If the reason is something that you can easily articulate, it makes sense to do that. For instance, let's say that you thought from a candidate's resume that she had pretty significant experience in curriculum design, but when you start probing into the details of it, you discover that she has only delivered trainings that other people have designed. You might say something like this: "For this role, we're really looking for fairly deep experience with curriculum design, so it sounds like it's not quite the right fit. I'm sorry we didn't catch that earlier. I so appreciate you taking the time to come in, and I'd be glad to keep you in mind if we have something in the future that's more focused on curriculum delivery." (And again, ideally you'd ask the right questions to catch this in a phone interview, but sometimes something weird like this slips through.)
You can use a softer version of this too, airing your concerns but leaving it more in the candidate's court to decide whether to continue talking. For instance, if the candidate makes it clear that she adores old-school PR and you really need someone who's passionate about social media, you could say, "This role is heavily focused on social media and doesn't involve much traditional PR. Knowing that, does it make sense to continue talking, or are you really looking for something with a different focus?"
But often at this stage, instant deal-breakers are likely to be things that you don't really want to articulate on the spot -- for instance, that the person's answers are vague and don't show any insight, or his appearance is so horridly unkempt that you could never put him in front of the audiences he would need to work with, or she's oddly combative, or any other of the myriad interpersonal reasons that are a lot harder to explain to someone's face than an experience mismatch.
When that's the case, I'd say the best thing to do is to continue on with the interview, but without spending as much time as you'd generally spend with a strong candidate. For instance, if you'd normally talk for an hour, you can probably wrap up in 30-40 minutes by asking fewer questions (cutting out the ones designed for lengthier, more in-depth discussion). It might feel like a waste of time, but it's an investment in good will -- because after all, this is someone who set aside to come in and talk with you, probably spent time preparing beforehand, might have taken time off work, etc. It's a recognition of that.
And actually, one way you can spend that time is in probing more into the areas where you think they're lacking.
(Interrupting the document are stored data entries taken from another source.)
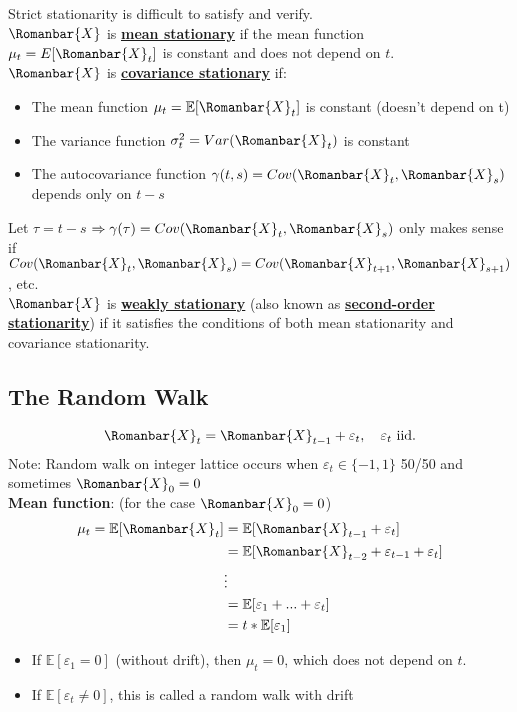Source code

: Strict stationarity is difficult to satisfy and verify. \\

$\Romanbar{X}$ is \textbf{\underline{mean stationary}} if the mean function $\mu_t = E[\Romanbar{X}_t]$ is constant and does not depend on $t$.\\


$\Romanbar{X}$ is \textbf{\underline{covariance stationary}} if:
\begin{itemize}
    \item The mean function $\mu_t=\mathbb{E}[\Romanbar{X}_t]$ is constant (doesn't depend on t)
    \item The variance function $\sigma^2_t=Var(\Romanbar{X}_t)$ is constant
    \item The autocovariance function $\gamma(t,s)=Cov(\Romanbar{X}_t,\Romanbar{X}_s)$ depends only on $t-s$
\end{itemize}

Let $\tau=t-s$ $\Rightarrow \gamma(\tau) = Cov(\Romanbar{X}_t, \Romanbar{X}_s)$ only makes sense if $Cov(\Romanbar{X}_t,\Romanbar{X}_s)=Cov(\Romanbar{X}_{t+1},\Romanbar{X}_{s+1})$, etc.\\

$\Romanbar{X}$ is \textbf{\underline{weakly stationary}} (also known as \textbf{\underline{second-order stationarity}}) if it satisfies the conditions of both mean stationarity and covariance stationarity.

\subsection{The Random Walk}

\[\Romanbar{X}_t=\Romanbar{X}_{t-1}+\varepsilon_t, \quad  \varepsilon_t \text{ iid.}\]
Note: Random walk on integer lattice occurs when $\varepsilon_t \in \{-1,1\}$ 50/50 and sometimes $\Romanbar{X}_0=0$  \\

\textbf{Mean function}: (for the case $\Romanbar{X}_0=0$)
\begin{align*}
    \mu_t=\mathbb{E}[\Romanbar{X}_t] &= \mathbb{E}[\Romanbar{X}_{t-1} + \varepsilon_t]\\
    &=\mathbb{E}[\Romanbar{X}_{t-2}+\varepsilon_{t-1}+\varepsilon_t] \\
    & \vdots\\
    &=\mathbb{E}[\varepsilon_1+...+\varepsilon_t] \\
    &=t * \mathbb{E}[\varepsilon_1]
\end{align*}
\begin{itemize}
    \item If $\mathbb{E}[\varepsilon_1=0]$ (without drift), then $\mu_t=0$, which does not depend on $t$.
    \item If $\mathbb{E}[\varepsilon_t\neq 0]$, this is called a random walk with drift
\end{itemize}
If you're mentally rejecting them because they seem weak in X, make it your job to test that belief. If what you hear confirms your original impression, well, you'll know you were right. But for all you know, you might discover that the story is slightly different than what you thought at first. Or even if not, you might learn enough about them to think of them for a different role in the future, or to realize that they really should contact your colleague in another team who's looking for someone just like them.